“How dairy you milk me dry! Bring me the cowculator. I need to cowculate how much you owe me. And in future, please call me Sir Loin.”
“It’s my COWuch and I ain’t MOOving!“
Cow: “I’m an expert in my field.”
Therapist: “That’s wonderful! So, what’s your problem?”
Cow: “I feel seen but not herd.”
Why do cows wear bells?
Because their horns don’t work!
A lady from the city and her traveling companion were on the train through Vermont when she noticed some cows. “What a cute bunch of cows!” she remarked. “Not a bunch, herd”, her friend replied. “Heard of what?” “Herd of cows.” “Of course I’ve heard of cows.” “No, a cow herd.” “What do I care what a cow heard. I have no secrets to keep from a cow!”
Capitalism: You possess two cows.
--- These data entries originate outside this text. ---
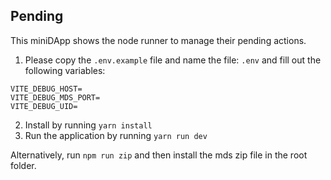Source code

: ## Pending

This miniDApp shows the node runner to manage their pending actions.

1. Please copy the `.env.example` file and name the file: `.env` and fill out the following variables:

```
VITE_DEBUG_HOST=
VITE_DEBUG_MDS_PORT=
VITE_DEBUG_UID=
```

2. Install by running `yarn install`
3. Run the application by running `yarn run dev`

Alternatively, run `npm run zip` and then install the mds zip file in the root folder.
You sell one and buy a bull.
Socialism: You possess two cows. You give one of them to your neighbour.
Communism: You possess two cows. The government confiscates them and provide you with milk.
Nazism: You possess two cows. The government confiscates them and shoots you.
European Common Market: You possess two cows. The government confiscates them, shoots one, milks the other and pour it down the drain.
A cow and a chicken break out of prison and make their way to the border. Hiding behind a bush, they peer out at the checkpoint on the other side of a road, the only thing that stands between them and freedom.
The chicken looks at the cow and says sadly, “You go on. I’ll have to turn back here.”
“But, why?” the bewildered cow asks.
The chicken’s eyes move slowly from the armed guards at the checkpoint to the road in from of them. Then he says, “If I cross that road, it might raise a lot of questions.”